Silicone (meth) acrylate usually has an organosiloxane unit [—Si (—R) ₂ —O—] (the group R represents a substituent), and the number of Si atoms (or organosiloxane units) is One or more (for example, about 1 to 30, preferably about 1 to 20, more preferably about 1 to 15) may be included in one molecule. Moreover, the number of (meth) acryloyl groups may be 2 or more (for example, 2 to 20, preferably 2 to 15, more preferably about 2 to 10) in one molecule.

The silicone (meth) acrylate may be a monomer, an oligomer (or prepolymer), or a combination of monomers and oligomers. The oligomer (prepolymer) may be a polysiloxane oligomer having a plurality of (—Si—O) bonds, and may be a hydrolytic condensable group (for example, a C _1-4 alkoxy group such as methoxy or ethoxy, It may be a multimer such as a dimer or trimer by hydrolytic condensation of a silicone (meth) acrylate monomer having a halogen atom such as a chlorine atom.

  Typical silicone (meth) acrylates include silicone mono to tetra (meth) acrylate having one Si atom in one molecule, silicone tetra to hexa (meth) acrylate having two Si atoms in one molecule, and the like. It can be illustrated.

  Among these silicone (meth) acrylates, a plurality of (for example, 2 to 10, preferably 3 to 8, more preferably about 4 to 7) (meth) acryloyl groups and one or more in one molecule. Silicone (meth) acrylate component having a Si atom (for example, 1 to 20, preferably 1 to 10, more preferably about 1 to 6) [for example, silicone di to hexa (meth) acrylate, preferably silicone Tri to hexa (meth) acrylate] is preferable. Silicone di (meth) acrylate is available under the trade name “EBECRYL350” (manufactured by Daicel Cytec Co., Ltd.). Silicone hexa (meth) acrylate is trade name “EBECRYL1360” (manufactured by Daicel Cytech Co., Ltd.). ) Etc.

  The proportion of the silicon-containing polyfunctional (meth) acrylate is, for example, 0.1 to 30 parts by weight, preferably 0.2 to 20 parts by weight, more preferably 100 parts by weight of the silicon-free polyfunctional (meth) acrylate.

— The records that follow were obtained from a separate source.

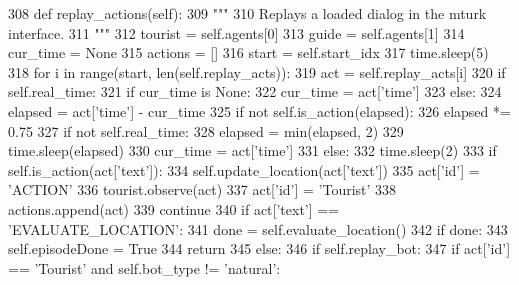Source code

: \begin{DoxyCode}
308     \textcolor{keyword}{def }replay\_actions(self):
309         \textcolor{stringliteral}{"""}
310 \textcolor{stringliteral}{        Replays a loaded dialog in the mturk interface.}
311 \textcolor{stringliteral}{        """}
312         tourist = self.agents[0]
313         guide = self.agents[1]
314         cur\_time = \textcolor{keywordtype}{None}
315         actions = []
316         start = self.start\_idx
317         time.sleep(5)
318         \textcolor{keywordflow}{for} i \textcolor{keywordflow}{in} range(start, len(self.replay\_acts)):
319             act = self.replay\_acts[i]
320             \textcolor{keywordflow}{if} self.real\_time:
321                 \textcolor{keywordflow}{if} cur\_time \textcolor{keywordflow}{is} \textcolor{keywordtype}{None}:
322                     cur\_time = act[\textcolor{stringliteral}{'time'}]
323                 \textcolor{keywordflow}{else}:
324                     elapsed = act[\textcolor{stringliteral}{'time'}] - cur\_time
325                     \textcolor{keywordflow}{if} \textcolor{keywordflow}{not} self.is\_action(elapsed):
326                         elapsed *= 0.75
327                         \textcolor{keywordflow}{if} \textcolor{keywordflow}{not} self.real\_time:
328                             elapsed = min(elapsed, 2)
329                     time.sleep(elapsed)
330                     cur\_time = act[\textcolor{stringliteral}{'time'}]
331             \textcolor{keywordflow}{else}:
332                 time.sleep(2)
333             \textcolor{keywordflow}{if} self.is\_action(act[\textcolor{stringliteral}{'text'}]):
334                 self.update\_location(act[\textcolor{stringliteral}{'text'}])
335                 act[\textcolor{stringliteral}{'id'}] = \textcolor{stringliteral}{'ACTION'}
336                 tourist.observe(act)
337                 act[\textcolor{stringliteral}{'id'}] = \textcolor{stringliteral}{'Tourist'}
338                 actions.append(act)
339                 \textcolor{keywordflow}{continue}
340             \textcolor{keywordflow}{if} act[\textcolor{stringliteral}{'text'}] == \textcolor{stringliteral}{'EVALUATE\_LOCATION'}:
341                 done = self.evaluate\_location()
342                 \textcolor{keywordflow}{if} done:
343                     self.episodeDone = \textcolor{keyword}{True}
344                     \textcolor{keywordflow}{return}
345             \textcolor{keywordflow}{else}:
346                 \textcolor{keywordflow}{if} self.replay\_bot:
347                     \textcolor{keywordflow}{if} act[\textcolor{stringliteral}{'id'}] == \textcolor{stringliteral}{'Tourist'} \textcolor{keywordflow}{and} self.bot\_type != \textcolor{stringliteral}{'natural'}:

\end{DoxyCode}

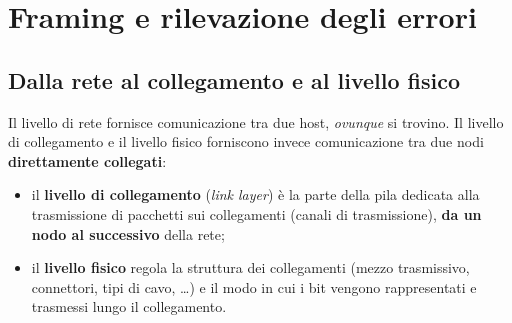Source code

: \chapter{Framing e rilevazione degli errori}

\begin{center}
\end{center}

\section{Dalla rete al collegamento e al livello fisico}

Il livello di rete fornisce comunicazione tra due host, \emph{ovunque} si trovino. Il livello di collegamento e il livello fisico
forniscono invece comunicazione tra due nodi \textbf{direttamente collegati}:

\begin{itemize}
    \item il \textbf{livello di collegamento} (\emph{link layer}) è la parte della pila dedicata alla trasmissione di pacchetti sui
          collegamenti (canali di trasmissione), \textbf{da un nodo al successivo} della rete;
    \item il \textbf{livello fisico} regola la struttura dei collegamenti (mezzo trasmissivo, connettori, tipi di cavo, \dots) e il modo
          in cui i bit vengono rappresentati e trasmessi lungo il collegamento.
\end{itemize}


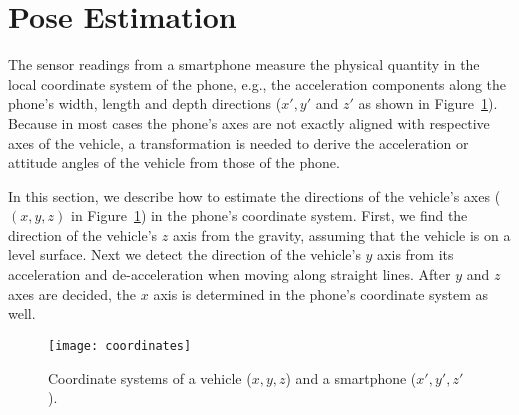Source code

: \section{Pose Estimation}  \label{sec:pose}
The sensor readings from a smartphone measure the physical quantity in the local coordinate system of the phone, e.g., the acceleration components along the phone's width, length and depth directions ($x', y'$ and $z'$ as shown in Figure~\ref{pix:coordinates}). Because in most cases the phone's axes are not exactly aligned with respective axes of the vehicle, a transformation is needed to derive the acceleration or attitude angles of the vehicle from those of the phone.

In this section, we describe how to estimate the directions of the vehicle's axes ($(x, y, z)$ in Figure~\ref{pix:coordinates}) in the phone's coordinate system. First, we find the direction of the vehicle's $z$ axis from the gravity, assuming that the vehicle is on a level surface. Next we detect the direction of the vehicle's $y$ axis from its acceleration and de-acceleration when moving along straight lines. After $y$ and $z$ axes are decided, the $x$ axis is determined in the phone's coordinate system as well.

\begin{figure}[h]
  \centering
  \texttt{[image: coordinates]}\\
  \caption{Coordinate systems of a vehicle ($x,y,z$) and a smartphone ($x',y',z'$).}\label{pix:coordinates}
\end{figure}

Is about 0.5 to 10 parts by weight (particularly 1 to 5 parts by weight).

  As vinyl compounds, in addition to polyfunctional (meth) acrylates, monofunctional vinyl compounds, for example, (meth) acrylic acid esters such as alkyl (meth) acrylate, cycloalkyl (meth) such as cyclohexyl (meth) acrylate, etc. Vinyl monomers such as acrylate, aryl (meth) acrylate such as phenyl (meth) acrylate, vinyl pyrrolidone, etc. having a bridged cyclic hydrocarbon group such as isobornyl (meth) acrylate and adamantyl (meth) acrylate Etc. may be included.

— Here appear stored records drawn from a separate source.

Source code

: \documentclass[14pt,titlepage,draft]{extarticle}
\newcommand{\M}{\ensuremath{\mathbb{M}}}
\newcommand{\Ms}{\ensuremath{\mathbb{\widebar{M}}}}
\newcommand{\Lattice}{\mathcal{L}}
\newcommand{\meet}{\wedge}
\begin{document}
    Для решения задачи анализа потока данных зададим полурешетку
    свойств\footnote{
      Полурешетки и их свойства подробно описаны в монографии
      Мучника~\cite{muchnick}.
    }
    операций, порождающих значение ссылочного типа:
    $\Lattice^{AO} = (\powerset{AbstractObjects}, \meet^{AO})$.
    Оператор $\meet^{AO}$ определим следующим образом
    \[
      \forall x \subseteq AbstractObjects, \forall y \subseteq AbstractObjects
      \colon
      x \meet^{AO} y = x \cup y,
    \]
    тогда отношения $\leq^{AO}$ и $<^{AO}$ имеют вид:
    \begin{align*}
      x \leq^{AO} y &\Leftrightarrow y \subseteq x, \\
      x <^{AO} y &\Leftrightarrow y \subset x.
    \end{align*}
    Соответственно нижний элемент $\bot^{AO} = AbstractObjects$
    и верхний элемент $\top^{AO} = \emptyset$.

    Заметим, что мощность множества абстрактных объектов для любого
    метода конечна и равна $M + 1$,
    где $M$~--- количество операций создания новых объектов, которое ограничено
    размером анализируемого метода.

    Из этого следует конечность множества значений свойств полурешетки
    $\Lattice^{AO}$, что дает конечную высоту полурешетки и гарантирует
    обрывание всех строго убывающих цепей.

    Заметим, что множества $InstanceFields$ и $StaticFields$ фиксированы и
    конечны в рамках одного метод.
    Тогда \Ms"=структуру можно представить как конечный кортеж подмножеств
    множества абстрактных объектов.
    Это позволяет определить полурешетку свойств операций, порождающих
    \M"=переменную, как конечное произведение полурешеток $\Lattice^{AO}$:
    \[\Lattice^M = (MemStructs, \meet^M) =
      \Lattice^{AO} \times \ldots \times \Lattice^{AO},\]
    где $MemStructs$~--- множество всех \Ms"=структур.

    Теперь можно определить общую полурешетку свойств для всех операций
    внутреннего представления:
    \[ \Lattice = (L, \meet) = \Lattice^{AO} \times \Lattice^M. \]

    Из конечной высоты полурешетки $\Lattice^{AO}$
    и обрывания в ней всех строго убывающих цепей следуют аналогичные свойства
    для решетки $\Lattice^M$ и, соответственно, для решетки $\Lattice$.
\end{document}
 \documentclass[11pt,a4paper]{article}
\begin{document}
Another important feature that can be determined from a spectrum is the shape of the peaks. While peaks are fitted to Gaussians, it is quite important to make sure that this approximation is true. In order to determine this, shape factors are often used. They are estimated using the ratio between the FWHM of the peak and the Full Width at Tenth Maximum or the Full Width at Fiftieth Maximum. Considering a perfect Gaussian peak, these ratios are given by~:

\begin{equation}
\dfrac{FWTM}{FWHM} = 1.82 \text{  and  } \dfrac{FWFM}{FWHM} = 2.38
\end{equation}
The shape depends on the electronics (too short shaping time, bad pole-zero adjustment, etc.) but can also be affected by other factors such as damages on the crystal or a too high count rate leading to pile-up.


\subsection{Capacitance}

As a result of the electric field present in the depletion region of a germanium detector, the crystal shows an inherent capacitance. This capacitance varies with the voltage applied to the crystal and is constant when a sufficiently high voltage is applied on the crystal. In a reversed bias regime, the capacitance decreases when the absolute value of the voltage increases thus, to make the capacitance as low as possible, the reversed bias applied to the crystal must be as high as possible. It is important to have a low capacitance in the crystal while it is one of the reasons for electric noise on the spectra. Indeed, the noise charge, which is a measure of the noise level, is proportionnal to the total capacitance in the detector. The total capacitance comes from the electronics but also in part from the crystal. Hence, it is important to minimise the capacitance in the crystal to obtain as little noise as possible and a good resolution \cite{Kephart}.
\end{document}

  The ratio (weight ratio) between the vinyl compound and the inorganic particles can be appropriately selected according to the difference in refractive index between the base film and the transparent conductive layer, and can be selected, for example, from a range of about 99/1 to 1/99. For example, the former / the latter = 80/20 to 5/95, preferably 50/50 to 10/90, more preferably about 40/60 to 15/85 (particularly 30/70 to 20/80). In the present invention, since a specific vinyl compound is combined, even if a large amount of inorganic particles are blended, the mechanical properties are excellent and the refractive index of the hard coat layer can be improved. If the proportion of the inorganic particles is too small, the refractive index cannot be improved, and if it is too large, the mechanical properties of the hard coat layer are lowered.

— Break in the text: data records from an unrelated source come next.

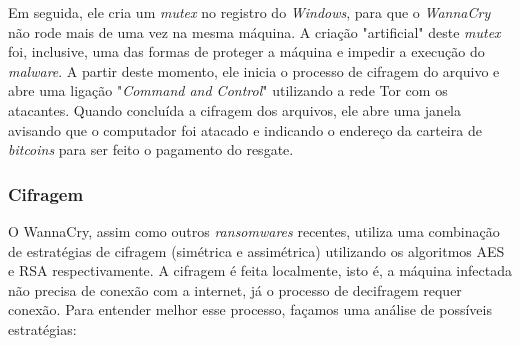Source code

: \documentclass[12pt]{article}
\begin{document}
\noindent
Em seguida, ele cria um \textit{mutex} no registro do \textit{Windows}, para que o \textit{WannaCry} não rode mais de uma vez na mesma máquina. A criação "artificial" deste \textit{mutex} foi, inclusive, uma das formas de proteger a máquina e impedir a execução do \textit{malware}. A partir deste momento, ele inicia o processo de cifragem do arquivo e abre uma ligação "\textit{Command and Control}" utilizando a rede Tor com os atacantes. Quando concluída a cifragem dos arquivos, ele abre uma janela avisando que o computador foi atacado e indicando o endereço da carteira de \textit{bitcoins} para ser feito o pagamento do resgate.

\subsubsection{Cifragem}
O WannaCry, assim como outros \textit{ransomwares} recentes, utiliza uma combinação de estratégias de cifragem (simétrica e assimétrica) utilizando os algoritmos AES e RSA respectivamente. A cifragem é feita localmente, isto é, a máquina infectada não precisa de conexão com a internet, já o processo de decifragem requer conexão. 
Para entender melhor esse processo, façamos uma análise de possíveis estratégias:
\end{document}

(C) Polymerizable composition The polymerizable composition (curable resin precursor) may contain a cellulose ester in order to improve the coatability and mechanical properties of the hard coat layer. Examples of the cellulose ester include cellulose C _2-6 acylates such as cellulose diacetate, cellulose triacetate, cellulose propionate, cellulose butyrate, cellulose acetate propionate, and cellulose acetate butyrate. These cellulose esters can be used alone or in combination of two or more.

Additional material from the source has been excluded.